- Your instructions: All of the data should be restated exactly as it stands.
-----
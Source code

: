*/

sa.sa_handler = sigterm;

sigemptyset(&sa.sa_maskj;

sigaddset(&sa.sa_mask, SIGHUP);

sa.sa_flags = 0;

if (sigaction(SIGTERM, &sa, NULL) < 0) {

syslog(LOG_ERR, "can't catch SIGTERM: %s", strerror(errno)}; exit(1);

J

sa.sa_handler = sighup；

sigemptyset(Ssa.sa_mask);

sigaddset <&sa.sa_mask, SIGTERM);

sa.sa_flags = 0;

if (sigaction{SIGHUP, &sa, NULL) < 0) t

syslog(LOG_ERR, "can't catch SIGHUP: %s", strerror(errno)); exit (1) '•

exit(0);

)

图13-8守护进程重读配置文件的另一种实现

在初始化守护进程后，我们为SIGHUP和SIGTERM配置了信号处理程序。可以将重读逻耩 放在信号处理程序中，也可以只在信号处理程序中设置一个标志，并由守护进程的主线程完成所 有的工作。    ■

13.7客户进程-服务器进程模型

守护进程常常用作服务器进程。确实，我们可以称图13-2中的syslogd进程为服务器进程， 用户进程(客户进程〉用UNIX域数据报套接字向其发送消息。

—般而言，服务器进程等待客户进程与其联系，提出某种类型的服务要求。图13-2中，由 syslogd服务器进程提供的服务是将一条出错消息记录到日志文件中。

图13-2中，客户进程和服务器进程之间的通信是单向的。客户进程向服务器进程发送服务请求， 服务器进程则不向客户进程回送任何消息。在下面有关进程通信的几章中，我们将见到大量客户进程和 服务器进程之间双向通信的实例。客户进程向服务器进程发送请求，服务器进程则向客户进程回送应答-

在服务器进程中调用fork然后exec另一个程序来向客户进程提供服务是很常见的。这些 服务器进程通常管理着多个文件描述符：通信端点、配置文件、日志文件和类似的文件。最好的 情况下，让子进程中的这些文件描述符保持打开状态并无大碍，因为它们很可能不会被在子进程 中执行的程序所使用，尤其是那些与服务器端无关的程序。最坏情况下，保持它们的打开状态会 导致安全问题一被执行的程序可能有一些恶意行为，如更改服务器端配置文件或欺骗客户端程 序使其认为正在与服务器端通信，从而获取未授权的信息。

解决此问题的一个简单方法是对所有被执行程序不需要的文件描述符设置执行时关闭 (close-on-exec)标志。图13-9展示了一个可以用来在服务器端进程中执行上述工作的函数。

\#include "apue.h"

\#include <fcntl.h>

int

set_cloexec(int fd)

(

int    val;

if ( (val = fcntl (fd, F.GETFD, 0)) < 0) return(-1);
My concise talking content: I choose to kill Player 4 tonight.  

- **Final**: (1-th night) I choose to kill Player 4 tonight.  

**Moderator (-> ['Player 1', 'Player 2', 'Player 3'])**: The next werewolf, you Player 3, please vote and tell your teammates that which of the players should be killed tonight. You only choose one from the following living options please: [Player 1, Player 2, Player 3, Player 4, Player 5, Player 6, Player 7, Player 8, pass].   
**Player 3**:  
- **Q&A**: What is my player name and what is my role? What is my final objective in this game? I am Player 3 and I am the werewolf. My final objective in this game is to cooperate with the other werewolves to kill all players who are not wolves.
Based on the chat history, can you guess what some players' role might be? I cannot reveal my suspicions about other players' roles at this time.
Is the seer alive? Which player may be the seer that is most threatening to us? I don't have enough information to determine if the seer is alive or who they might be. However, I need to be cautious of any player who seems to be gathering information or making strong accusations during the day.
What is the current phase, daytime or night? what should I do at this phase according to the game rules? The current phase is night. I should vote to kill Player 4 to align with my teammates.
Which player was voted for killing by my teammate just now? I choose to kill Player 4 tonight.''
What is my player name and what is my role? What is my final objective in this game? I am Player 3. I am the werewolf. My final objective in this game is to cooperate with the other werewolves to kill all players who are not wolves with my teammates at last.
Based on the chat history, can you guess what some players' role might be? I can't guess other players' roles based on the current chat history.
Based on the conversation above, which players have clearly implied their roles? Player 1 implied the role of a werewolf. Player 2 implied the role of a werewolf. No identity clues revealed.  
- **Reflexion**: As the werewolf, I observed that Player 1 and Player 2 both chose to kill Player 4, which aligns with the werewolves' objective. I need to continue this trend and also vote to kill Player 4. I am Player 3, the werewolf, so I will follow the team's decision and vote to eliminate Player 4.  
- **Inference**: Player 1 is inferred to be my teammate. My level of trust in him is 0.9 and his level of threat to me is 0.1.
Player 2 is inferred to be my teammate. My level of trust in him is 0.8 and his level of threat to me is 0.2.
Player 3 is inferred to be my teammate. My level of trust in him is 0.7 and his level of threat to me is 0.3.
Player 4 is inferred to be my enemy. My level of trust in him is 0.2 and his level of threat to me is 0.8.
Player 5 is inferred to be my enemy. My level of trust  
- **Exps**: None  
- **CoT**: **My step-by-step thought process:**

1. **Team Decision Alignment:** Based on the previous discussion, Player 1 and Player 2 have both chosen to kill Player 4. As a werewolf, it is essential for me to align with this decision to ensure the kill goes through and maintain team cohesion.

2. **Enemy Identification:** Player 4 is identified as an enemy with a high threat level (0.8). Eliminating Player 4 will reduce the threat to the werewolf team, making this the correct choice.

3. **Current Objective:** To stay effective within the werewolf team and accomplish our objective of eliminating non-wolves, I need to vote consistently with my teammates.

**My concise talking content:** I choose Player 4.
-----
- Your response:
Source code

:*/

sa.sa_handler = sigterm;

sigemptyset(&sa.sa_maskj;

sigaddset(&sa.sa_mask, SIGHUP);

sa.sa_flags = 0;

if (sigaction(SIGTERM, &sa, NULL) < 0) {

syslog(LOG_ERR, "can't catch SIGTERM: %s", strerror(errno)}; exit(1);

J

sa.sa_handler = sighup；

sigemptyset(Ssa.sa_mask);

sigaddset <&sa.sa_mask, SIGTERM);

sa.sa_flags = 0;

if (sigaction{SIGHUP, &sa, NULL) < 0) t

syslog(LOG_ERR, "can't catch SIGHUP: %s", strerror(errno)); exit (1) '•

exit(0);

)

图13-8守护进程重读配置文件的另一种实现

在初始化守护进程后，我们为SIGHUP和SIGTERM配置了信号处理程序。可以将重读逻耩 放在信号处理程序中，也可以只在信号处理程序中设置一个标志，并由守护进程的主线程完成所 有的工作。    ■

13.7客户进程-服务器进程模型

守护进程常常用作服务器进程。确实，我们可以称图13-2中的syslogd进程为服务器进程， 用户进程(客户进程〉用UNIX域数据报套接字向其发送消息。

—般而言，服务器进程等待客户进程与其联系，提出某种类型的服务要求。图13-2中，由 syslogd服务器进程提供的服务是将一条出错消息记录到日志文件中。

图13-2中，客户进程和服务器进程之间的通信是单向的。客户进程向服务器进程发送服务请求， 服务器进程则不向客户进程回送任何消息。在下面有关进程通信的几章中，我们将见到大量客户进程和 服务器进程之间双向通信的实例。客户进程向服务器进程发送请求，服务器进程则向客户进程回送应答-

在服务器进程中调用fork然后exec另一个程序来向客户进程提供服务是很常见的。这些 服务器进程通常管理着多个文件描述符：通信端点、配置文件、日志文件和类似的文件。最好的 情况下，让子进程中的这些文件描述符保持打开状态并无大碍，因为它们很可能不会被在子进程 中执行的程序所使用，尤其是那些与服务器端无关的程序。最坏情况下，保持它们的打开状态会 导致安全问题一被执行的程序可能有一些恶意行为，如更改服务器端配置文件或欺骗客户端程 序使其认为正在与服务器端通信，从而获取未授权的信息。

解决此问题的一个简单方法是对所有被执行程序不需要的文件描述符设置执行时关闭 (close-on-exec)标志。图13-9展示了一个可以用来在服务器端进程中执行上述工作的函数。

\#include "apue.h"

\#include <fcntl.h>

int

set_cloexec(int fd)

(

int    val;

if ( (val = fcntl (fd, F.GETFD, 0)) < 0) return(-1);
My concise talking content: I choose to kill Player 4 tonight.  

- **Final**: (1-th night) I choose to kill Player 4 tonight.  

**Moderator (-> ['Player 1', 'Player 2', 'Player 3'])**: The next werewolf, you Player 3, please vote and tell your teammates that which of the players should be killed tonight. You only choose one from the following living options please: [Player 1, Player 2, Player 3, Player 4, Player 5, Player 6, Player 7, Player 8, pass].   
**Player 3**:  
- **Q&A**: What is my player name and what is my role? What is my final objective in this game? I am Player 3 and I am the werewolf. My final objective in this game is to cooperate with the other werewolves to kill all players who are not wolves.
Based on the chat history, can you guess what some players' role might be? I cannot reveal my suspicions about other players' roles at this time.
Is the seer alive? Which player may be the seer that is most threatening to us? I don't have enough information to determine if the seer is alive or who they might be. However, I need to be cautious of any player who seems to be gathering information or making strong accusations during the day.
What is the current phase, daytime or night? what should I do at this phase according to the game rules? The current phase is night. I should vote to kill Player 4 to align with my teammates.
Which player was voted for killing by my teammate just now? I choose to kill Player 4 tonight.''
What is my player name and what is my role? What is my final objective in this game? I am Player 3. I am the werewolf. My final objective in this game is to cooperate with the other werewolves to kill all players who are not wolves with my teammates at last.
Based on the chat history, can you guess what some players' role might be? I can't guess other players' roles based on the current chat history.
Based on the conversation above, which players have clearly implied their roles? Player 1 implied the role of a werewolf. Player 2 implied the role of a werewolf. No identity clues revealed.  
- **Reflexion**: As the werewolf, I observed that Player 1 and Player 2 both chose to kill Player 4, which aligns with the werewolves' objective. I need to continue this trend and also vote to kill Player 4. I am Player 3, the werewolf, so I will follow the team's decision and vote to eliminate Player 4.  
- **Inference**: Player 1 is inferred to be my teammate. My level of trust in him is 0.9 and his level of threat to me is 0.1.
Player 2 is inferred to be my teammate. My level of trust in him is 0.8 and his level of threat to me is 0.2.
Player 3 is inferred to be my teammate. My level of trust in him is 0.7 and his level of threat to me is 0.3.
Player 4 is inferred to be my enemy. My level of trust in him is 0.2 and his level of threat to me is 0.8.
Player 5 is inferred to be my enemy. My level of trust  
- **Exps**: None  
- **CoT**: **My step-by-step thought process:**

1. **Team Decision Alignment:** Based on the previous discussion, Player 1 and Player 2 have both chosen to kill Player 4. As a werewolf, it is essential for me to align with this decision to ensure the kill goes through and maintain team cohesion.

2. **Enemy Identification:** Player 4 is identified as an enemy with a high threat level (0.8). Eliminating Player 4 will reduce the threat to the werewolf team, making this the correct choice.

3. **Current Objective:** To stay effective within the werewolf team and accomplish our objective of eliminating non-wolves, I need to vote consistently with my teammates.

**My concise talking content:** I choose Player 4.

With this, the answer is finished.